In this topic, you will learn about :
Introduction to Tidy Data in R Programming
Tidy data is a structured and standardized format for organizing datasets that makes data manipulation, visualization, and analysis more straightforward and efficient. Tidy data principles, introduced by Hadley Wickham, aim to provide a consistent and intuitive way to handle data in R. In tidy data, each variable forms a column, each observation forms a row, and each type of observational unit forms a table.
Tidy Data Principles:
Benefits of Tidy Data:
Example of Tidy Data:
Suppose we have a dataset containing information about the age and height of individuals in different countries. The tidy format of this data would be as follows:
Country | Age | Height |
---|---|---|
USA | 25 | 175 |
Canada | 30 | 180 |
Germany | 22 | 168 |
USA | 28 | 172 |
Canada | 35 | 185 |
Germany | 27 | 175 |
Here, each row represents a unique individual, and each column represents a variable (Country, Age, and Height).
Tidying Data in R:
To convert data into a tidy format, you can use the tidyr package, which provides functions like gather() and spread() to reshape and tidy data.
Example: Tidying Data using tidyr
# Sample messy data
messy_data <- data.frame(
Country = c("USA", "Canada", "Germany"),
Age_2019 = c(25, 30, 22),
Age_2020 = c(28, 35, 27),
Height_2019 = c(175, 180, 168),
Height_2020 = c(172, 185, 175)
)
# Tidying the data using gather() function
tidy_data <- tidyr::gather(messy_data, key = "Year_Height", value = "Value", Age_2019:Height_2020)
print(tidy_data)
## Country Year_Height Value
## 1 USA Age_2019 25
## 2 Canada Age_2019 30
## 3 Germany Age_2019 22
## 4 USA Age_2020 28
## 5 Canada Age_2020 35
## 6 Germany Age_2020 27
## 7 USA Height_2019 175
## 8 Canada Height_2019 180
## 9 Germany Height_2019 168
## 10 USA Height_2020 172
## 11 Canada Height_2020 185
## 12 Germany Height_2020 175
In this example, the initial dataset messy_data contains age and height information for individuals in different countries for two years (2019 and 2020). We use the gather() function from tidyr to tidy the data, combining the “Age” and “Height” variables into a single column, and creating a new column called “Year_Height” to indicate the year of measurement. The resulting tidy_data will follow the principles of tidy data.

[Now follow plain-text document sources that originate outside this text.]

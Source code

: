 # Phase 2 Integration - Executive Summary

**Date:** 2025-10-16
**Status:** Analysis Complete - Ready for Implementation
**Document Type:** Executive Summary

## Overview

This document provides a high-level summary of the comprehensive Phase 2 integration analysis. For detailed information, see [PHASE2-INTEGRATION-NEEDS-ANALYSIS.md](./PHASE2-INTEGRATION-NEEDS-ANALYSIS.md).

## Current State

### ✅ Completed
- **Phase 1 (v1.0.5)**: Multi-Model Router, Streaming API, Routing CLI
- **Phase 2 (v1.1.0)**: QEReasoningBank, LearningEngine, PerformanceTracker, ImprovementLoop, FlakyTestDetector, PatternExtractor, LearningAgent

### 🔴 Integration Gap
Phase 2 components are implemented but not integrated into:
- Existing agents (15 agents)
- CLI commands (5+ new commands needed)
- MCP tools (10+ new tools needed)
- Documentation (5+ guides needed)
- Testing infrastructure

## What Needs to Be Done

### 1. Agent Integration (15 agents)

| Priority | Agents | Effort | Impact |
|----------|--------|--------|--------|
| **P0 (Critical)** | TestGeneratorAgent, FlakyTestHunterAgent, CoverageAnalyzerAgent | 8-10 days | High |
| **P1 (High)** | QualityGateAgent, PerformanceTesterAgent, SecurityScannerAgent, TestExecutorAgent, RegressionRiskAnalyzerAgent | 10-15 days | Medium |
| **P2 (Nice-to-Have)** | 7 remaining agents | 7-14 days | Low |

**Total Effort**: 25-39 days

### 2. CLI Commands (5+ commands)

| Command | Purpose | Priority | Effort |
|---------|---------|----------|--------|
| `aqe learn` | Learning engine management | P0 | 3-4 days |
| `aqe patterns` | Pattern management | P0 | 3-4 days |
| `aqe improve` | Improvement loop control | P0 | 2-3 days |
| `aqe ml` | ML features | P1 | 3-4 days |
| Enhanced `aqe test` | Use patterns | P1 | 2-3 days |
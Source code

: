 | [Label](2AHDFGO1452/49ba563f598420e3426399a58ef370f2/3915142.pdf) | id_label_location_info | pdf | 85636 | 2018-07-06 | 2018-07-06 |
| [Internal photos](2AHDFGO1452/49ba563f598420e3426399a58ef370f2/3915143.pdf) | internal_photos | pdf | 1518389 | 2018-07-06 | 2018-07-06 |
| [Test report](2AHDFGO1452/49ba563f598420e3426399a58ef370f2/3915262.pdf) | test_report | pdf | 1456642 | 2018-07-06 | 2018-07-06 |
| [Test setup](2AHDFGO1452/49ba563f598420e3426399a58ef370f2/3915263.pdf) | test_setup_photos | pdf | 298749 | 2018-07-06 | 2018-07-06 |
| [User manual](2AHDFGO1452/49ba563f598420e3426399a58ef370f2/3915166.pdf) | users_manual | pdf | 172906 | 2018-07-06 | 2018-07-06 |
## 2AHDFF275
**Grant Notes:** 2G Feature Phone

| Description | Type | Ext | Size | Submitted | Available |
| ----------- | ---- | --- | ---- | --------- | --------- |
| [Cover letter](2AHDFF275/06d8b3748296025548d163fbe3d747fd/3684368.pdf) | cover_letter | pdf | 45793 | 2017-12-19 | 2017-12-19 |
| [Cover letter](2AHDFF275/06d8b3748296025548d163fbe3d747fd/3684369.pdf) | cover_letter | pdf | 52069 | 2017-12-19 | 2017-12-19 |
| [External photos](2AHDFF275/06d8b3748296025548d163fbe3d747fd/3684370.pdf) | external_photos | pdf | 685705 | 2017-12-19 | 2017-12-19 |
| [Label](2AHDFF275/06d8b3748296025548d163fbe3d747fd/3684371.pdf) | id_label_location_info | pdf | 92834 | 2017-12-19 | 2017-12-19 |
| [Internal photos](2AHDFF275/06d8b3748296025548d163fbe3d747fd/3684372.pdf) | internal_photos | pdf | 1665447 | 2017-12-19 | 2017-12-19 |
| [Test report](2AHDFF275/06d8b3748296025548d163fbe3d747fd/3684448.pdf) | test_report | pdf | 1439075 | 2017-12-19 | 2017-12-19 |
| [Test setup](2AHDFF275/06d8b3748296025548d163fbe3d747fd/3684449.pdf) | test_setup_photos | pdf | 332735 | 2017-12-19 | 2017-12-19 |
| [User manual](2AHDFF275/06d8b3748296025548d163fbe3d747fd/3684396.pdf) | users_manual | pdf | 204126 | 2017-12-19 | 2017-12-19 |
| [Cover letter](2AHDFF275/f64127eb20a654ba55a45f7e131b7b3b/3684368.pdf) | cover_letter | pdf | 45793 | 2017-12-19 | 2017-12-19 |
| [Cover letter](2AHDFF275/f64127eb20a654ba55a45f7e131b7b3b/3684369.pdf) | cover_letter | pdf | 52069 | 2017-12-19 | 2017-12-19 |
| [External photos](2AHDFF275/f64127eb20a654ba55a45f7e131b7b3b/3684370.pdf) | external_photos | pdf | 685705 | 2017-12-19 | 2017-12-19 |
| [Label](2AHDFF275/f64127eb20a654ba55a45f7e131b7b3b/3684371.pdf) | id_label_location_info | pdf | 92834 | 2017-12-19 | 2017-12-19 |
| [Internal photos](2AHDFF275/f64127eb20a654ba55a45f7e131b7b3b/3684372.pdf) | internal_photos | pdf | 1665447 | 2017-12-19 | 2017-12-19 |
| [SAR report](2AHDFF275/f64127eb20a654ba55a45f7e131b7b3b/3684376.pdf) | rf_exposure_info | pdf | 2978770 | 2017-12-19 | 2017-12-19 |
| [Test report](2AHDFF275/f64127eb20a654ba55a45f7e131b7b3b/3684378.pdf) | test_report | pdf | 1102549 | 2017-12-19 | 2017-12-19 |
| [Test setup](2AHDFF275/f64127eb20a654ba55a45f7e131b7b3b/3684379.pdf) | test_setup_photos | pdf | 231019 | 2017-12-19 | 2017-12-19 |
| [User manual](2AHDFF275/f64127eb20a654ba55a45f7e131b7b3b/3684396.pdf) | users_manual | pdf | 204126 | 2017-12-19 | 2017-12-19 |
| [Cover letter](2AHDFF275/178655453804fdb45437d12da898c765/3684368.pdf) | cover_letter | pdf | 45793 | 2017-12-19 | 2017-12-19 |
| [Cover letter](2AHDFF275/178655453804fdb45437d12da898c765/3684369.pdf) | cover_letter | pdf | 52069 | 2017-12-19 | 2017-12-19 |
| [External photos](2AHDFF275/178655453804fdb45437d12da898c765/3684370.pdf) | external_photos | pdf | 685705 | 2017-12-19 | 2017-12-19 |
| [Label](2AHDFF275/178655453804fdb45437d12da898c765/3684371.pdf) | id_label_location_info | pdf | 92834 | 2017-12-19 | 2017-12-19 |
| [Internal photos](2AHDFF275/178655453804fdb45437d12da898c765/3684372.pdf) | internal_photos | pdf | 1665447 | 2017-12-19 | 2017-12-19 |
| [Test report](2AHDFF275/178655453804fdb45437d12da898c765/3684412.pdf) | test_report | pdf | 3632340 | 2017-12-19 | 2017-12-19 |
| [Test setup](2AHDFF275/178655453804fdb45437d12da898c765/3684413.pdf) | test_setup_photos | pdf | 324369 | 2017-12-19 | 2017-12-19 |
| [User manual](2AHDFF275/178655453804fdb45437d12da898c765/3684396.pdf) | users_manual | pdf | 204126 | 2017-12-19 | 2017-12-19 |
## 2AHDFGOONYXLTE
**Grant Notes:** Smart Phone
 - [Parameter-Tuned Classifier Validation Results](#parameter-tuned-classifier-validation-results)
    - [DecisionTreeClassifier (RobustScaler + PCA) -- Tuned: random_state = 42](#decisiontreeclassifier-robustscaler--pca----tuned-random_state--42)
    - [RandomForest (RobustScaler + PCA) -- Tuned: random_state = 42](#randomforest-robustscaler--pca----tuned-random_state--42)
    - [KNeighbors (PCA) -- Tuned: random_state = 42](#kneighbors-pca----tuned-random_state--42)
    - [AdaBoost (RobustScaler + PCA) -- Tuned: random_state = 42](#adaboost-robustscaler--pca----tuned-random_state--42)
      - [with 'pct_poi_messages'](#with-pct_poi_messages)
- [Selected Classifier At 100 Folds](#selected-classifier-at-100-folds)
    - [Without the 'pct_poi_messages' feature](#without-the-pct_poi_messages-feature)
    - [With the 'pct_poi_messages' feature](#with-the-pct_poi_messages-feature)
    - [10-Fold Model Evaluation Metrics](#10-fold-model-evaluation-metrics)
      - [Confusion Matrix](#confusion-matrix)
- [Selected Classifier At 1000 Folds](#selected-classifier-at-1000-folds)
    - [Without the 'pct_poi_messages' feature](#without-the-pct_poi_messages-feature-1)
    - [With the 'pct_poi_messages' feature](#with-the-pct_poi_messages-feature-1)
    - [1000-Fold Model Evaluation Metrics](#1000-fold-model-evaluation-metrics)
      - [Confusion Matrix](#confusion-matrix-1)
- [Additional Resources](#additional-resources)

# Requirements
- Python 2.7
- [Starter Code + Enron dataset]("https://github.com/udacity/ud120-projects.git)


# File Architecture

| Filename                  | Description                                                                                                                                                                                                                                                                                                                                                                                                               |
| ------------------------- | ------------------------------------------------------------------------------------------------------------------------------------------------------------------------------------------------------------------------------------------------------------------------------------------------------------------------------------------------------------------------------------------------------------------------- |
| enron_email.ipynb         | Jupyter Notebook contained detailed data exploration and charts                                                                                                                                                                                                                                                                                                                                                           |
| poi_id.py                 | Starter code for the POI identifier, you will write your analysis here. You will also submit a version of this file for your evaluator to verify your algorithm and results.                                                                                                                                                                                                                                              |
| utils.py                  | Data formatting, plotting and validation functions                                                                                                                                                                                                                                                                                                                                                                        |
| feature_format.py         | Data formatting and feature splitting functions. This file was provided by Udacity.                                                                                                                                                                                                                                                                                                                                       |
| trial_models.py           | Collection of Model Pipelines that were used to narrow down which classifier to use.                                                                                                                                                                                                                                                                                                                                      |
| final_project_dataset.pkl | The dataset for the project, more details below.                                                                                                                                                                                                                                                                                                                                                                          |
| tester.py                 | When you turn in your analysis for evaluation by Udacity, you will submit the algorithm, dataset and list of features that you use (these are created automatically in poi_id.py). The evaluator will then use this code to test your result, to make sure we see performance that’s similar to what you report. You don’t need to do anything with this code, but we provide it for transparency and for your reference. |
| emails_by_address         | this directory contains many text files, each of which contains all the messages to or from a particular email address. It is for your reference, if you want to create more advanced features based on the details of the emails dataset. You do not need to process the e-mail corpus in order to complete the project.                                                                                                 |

By following tidy data principles, you can make your data analysis workflow more organized, efficient, and reproducible in R. Tidy data allows you to take advantage of the full potential of various R packages and tools for data manipulation, visualization, and analysis.
Introduction to tidyr Package in R Programming
tidyr is a powerful R package designed to help tidy and reshape data, making it easier to work with and analyze. It is part of the tidyverse ecosystem, developed by Hadley Wickham, and complements the dplyr package for data manipulation. tidyr provides functions to convert data between wide and long formats, gather and spread data, and handle missing values efficiently.
Key Functions in tidyr:
1. gather(): This function converts data from wide to long format by gathering columns into key-value pairs. It is particularly useful when you have multiple columns representing different variables, and you want to transform them into rows.
Example of gather():
# Sample wide-format data
wide_data <- data.frame(
ID = c(1, 2, 3),
Year_2019 = c(100, 120, 80),
Year_2020 = c(110, 130, 90)
)
# Convert to long format using gather()
tidy_data <- tidyr::gather(wide_data, key = "Year", value = "Value", Year_2019:Year_2020)
print(tidy_data)
## ID Year Value
## 1 1 Year_2019 100
## 2 2 Year_2019 120
## 3 3 Year_2019 80
## 4 1 Year_2020 110
## 5 2 Year_2020 130
## 6 3 Year_2020 90
2. spread(): This function converts data from long to wide format by spreading key-value pairs into separate columns. It is useful when you want to reshape your data so that each unique value in a column becomes a new column.
Example of spread():
# Sample long-format data
long_data <- data.frame(
ID = c(1, 1, 2, 2, 3, 3),
Year = c("Year_2019", "Year_2020", "Year_2019", "Year_2020", "Year_2019", "Year_2020"),
Value = c(100, 110, 120, 130, 80, 90)
)
# Convert to wide format using spread()
wide_data <- tidyr::spread(long_data, key = "Year", value = "Value")
print(wide_data)
## ID Year_2019 Year_2020
## 1 1 100 110
## 2 2 120 130
## 3 3 80 90
3. separate() and unite(): These functions are used to split or combine columns containing multiple pieces of information, respectively. separate() splits a column into multiple columns based on a separator, while unite() combines multiple columns into a single column.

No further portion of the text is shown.